Bulgarian nurses pardoned

This is a piece of news that’s not outsourcing-related. Since it made CNN’s frontpage, however, it’s impossible to ignore.

Five Bulgarian nurses and a Palestinian doctor were pardoned by President Georgi Parvanov upon their arrival in Sofia on Tuesday after spending eight-and-a-half years in prison in Libya.

The six medics, who were sentenced to life in prison for allegedly contaminating children with the AIDS virus, arrived on board a French presidential plane with French first lady Cecilia Sarkozy and the EU’s commissioner for foreign affairs, Benita Ferrero-Waldner.

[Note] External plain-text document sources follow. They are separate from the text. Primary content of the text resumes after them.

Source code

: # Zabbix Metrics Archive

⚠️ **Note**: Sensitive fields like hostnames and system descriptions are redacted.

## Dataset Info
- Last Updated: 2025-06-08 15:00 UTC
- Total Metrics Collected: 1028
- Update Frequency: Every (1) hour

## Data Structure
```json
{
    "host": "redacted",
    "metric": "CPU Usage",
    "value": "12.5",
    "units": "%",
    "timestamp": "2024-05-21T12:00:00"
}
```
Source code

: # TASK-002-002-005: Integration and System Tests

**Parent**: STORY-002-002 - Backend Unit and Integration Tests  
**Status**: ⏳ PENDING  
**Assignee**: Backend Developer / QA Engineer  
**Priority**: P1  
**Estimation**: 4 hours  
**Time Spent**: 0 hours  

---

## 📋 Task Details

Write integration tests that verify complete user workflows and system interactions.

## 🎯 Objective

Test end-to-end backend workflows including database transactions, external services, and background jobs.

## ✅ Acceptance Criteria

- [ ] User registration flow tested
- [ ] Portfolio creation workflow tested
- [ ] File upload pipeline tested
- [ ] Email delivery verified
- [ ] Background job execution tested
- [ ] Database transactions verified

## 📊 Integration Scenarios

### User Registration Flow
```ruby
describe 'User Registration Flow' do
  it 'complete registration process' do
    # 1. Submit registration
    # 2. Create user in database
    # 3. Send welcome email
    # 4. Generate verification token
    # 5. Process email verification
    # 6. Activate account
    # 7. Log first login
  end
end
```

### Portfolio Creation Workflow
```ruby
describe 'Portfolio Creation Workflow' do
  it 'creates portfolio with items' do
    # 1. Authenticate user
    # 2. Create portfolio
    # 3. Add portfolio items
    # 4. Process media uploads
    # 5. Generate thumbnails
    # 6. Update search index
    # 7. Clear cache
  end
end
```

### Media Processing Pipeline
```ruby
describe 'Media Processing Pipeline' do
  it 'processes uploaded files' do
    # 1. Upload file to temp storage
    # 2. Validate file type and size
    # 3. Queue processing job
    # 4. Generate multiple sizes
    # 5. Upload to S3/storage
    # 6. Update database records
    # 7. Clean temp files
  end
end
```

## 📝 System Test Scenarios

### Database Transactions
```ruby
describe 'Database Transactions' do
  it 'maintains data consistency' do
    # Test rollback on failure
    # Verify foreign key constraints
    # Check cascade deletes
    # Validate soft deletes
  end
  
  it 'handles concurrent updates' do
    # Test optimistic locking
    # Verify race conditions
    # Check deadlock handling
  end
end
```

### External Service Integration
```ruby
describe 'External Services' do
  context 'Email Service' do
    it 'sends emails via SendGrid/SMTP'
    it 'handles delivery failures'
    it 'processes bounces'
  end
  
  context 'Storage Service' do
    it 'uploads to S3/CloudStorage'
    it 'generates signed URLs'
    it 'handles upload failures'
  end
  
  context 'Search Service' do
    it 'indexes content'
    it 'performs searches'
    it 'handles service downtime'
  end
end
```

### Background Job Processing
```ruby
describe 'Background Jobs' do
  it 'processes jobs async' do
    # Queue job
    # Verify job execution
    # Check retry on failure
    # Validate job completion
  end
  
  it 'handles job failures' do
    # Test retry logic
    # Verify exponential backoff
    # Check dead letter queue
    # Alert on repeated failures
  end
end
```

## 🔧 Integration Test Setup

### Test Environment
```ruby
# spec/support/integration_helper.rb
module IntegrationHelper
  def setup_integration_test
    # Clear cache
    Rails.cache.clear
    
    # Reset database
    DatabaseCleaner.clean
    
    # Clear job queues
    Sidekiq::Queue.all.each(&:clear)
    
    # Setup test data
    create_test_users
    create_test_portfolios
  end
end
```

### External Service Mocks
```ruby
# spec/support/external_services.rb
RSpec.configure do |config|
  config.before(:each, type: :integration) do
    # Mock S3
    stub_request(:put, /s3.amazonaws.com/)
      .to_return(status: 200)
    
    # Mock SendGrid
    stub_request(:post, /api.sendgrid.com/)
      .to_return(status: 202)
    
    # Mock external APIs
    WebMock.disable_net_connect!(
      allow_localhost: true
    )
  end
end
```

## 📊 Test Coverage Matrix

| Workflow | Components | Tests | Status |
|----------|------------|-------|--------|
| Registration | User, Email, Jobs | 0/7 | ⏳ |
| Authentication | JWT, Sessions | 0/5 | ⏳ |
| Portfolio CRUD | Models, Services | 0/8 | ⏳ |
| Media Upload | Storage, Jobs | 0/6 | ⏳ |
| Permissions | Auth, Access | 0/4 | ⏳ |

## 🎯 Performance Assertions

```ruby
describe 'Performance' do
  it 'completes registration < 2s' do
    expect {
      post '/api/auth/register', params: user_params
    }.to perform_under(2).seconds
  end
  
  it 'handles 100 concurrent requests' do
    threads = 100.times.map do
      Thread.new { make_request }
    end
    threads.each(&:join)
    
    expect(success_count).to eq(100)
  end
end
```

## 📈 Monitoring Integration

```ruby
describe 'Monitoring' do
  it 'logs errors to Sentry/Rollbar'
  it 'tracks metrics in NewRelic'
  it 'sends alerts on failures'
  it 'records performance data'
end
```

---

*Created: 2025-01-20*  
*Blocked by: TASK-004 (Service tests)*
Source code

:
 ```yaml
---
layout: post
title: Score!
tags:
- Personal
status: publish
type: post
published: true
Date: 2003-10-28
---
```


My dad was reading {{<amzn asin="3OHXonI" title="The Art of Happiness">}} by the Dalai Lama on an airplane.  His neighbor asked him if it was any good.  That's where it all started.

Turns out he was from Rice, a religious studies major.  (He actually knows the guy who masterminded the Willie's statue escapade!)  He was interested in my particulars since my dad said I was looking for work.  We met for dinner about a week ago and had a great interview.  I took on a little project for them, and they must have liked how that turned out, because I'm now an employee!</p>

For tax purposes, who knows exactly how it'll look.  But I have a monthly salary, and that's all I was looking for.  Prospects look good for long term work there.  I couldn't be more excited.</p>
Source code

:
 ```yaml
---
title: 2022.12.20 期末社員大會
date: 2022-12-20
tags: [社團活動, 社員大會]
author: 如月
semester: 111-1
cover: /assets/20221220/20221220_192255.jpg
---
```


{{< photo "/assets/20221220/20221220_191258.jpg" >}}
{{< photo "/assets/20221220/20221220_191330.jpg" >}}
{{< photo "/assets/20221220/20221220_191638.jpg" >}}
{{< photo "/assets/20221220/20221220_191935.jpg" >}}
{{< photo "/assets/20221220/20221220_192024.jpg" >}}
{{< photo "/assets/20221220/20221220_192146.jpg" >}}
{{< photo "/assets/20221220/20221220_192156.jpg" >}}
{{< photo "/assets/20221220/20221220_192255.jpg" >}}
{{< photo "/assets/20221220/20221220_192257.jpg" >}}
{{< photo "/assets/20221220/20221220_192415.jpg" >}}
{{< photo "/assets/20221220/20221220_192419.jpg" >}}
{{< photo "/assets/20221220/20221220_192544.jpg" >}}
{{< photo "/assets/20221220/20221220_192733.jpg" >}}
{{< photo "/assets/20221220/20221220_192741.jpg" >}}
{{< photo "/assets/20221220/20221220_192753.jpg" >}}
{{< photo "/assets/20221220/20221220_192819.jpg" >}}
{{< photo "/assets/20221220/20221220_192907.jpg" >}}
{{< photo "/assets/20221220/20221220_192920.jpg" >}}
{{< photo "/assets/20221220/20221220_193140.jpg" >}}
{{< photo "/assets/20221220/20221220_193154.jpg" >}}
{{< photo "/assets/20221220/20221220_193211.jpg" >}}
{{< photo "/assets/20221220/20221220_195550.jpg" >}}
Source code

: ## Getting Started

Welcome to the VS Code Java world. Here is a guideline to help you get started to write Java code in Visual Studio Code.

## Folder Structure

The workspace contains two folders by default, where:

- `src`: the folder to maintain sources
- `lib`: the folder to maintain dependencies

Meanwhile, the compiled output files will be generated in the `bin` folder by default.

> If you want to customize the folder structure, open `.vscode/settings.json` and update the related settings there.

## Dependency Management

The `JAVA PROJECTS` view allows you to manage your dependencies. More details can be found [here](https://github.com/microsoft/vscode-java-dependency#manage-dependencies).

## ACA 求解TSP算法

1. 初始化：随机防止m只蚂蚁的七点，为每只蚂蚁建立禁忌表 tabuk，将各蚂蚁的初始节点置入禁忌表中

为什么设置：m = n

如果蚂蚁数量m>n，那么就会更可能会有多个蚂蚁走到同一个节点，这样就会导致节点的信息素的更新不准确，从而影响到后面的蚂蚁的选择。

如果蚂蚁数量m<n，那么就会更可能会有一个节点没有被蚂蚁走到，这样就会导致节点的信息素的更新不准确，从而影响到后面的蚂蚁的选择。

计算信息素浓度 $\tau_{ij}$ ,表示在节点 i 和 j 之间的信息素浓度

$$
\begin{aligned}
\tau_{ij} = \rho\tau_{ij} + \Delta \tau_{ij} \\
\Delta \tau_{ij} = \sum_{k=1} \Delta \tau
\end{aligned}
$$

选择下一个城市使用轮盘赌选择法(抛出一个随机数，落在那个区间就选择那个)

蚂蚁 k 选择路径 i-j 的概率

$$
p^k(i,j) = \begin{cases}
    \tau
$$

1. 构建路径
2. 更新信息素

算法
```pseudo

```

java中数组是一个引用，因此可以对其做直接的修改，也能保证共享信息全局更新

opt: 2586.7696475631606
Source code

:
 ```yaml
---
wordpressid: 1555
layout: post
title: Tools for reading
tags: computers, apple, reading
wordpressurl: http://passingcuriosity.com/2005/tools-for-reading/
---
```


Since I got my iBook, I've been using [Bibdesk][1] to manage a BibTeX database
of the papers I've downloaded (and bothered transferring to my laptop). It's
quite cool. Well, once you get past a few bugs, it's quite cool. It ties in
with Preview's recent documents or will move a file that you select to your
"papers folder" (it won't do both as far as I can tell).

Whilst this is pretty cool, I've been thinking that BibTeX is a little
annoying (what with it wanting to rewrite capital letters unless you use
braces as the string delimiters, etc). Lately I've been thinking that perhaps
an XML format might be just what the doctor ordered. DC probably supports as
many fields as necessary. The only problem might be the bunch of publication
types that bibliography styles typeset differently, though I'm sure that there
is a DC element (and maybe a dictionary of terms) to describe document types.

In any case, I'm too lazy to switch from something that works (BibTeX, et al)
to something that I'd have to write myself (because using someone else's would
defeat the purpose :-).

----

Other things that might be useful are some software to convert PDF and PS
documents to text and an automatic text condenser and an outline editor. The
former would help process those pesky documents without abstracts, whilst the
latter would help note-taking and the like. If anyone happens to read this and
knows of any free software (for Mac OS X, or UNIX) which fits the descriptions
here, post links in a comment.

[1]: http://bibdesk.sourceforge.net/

The group was immediately greeted by a delegation of government officials and family members.

“I waited so long for this moment,” nurse Snezhana Dimitrova said before falling into the arms of her loved ones, The Associated Press reported.

“This is the result of very tough and long negotiations … between the European Union and Libyan authorities,” Bulgarian Foreign Minister Ivailo Kalfin said. “It has been a long discussion and debate with Libya until we reached this agreement.”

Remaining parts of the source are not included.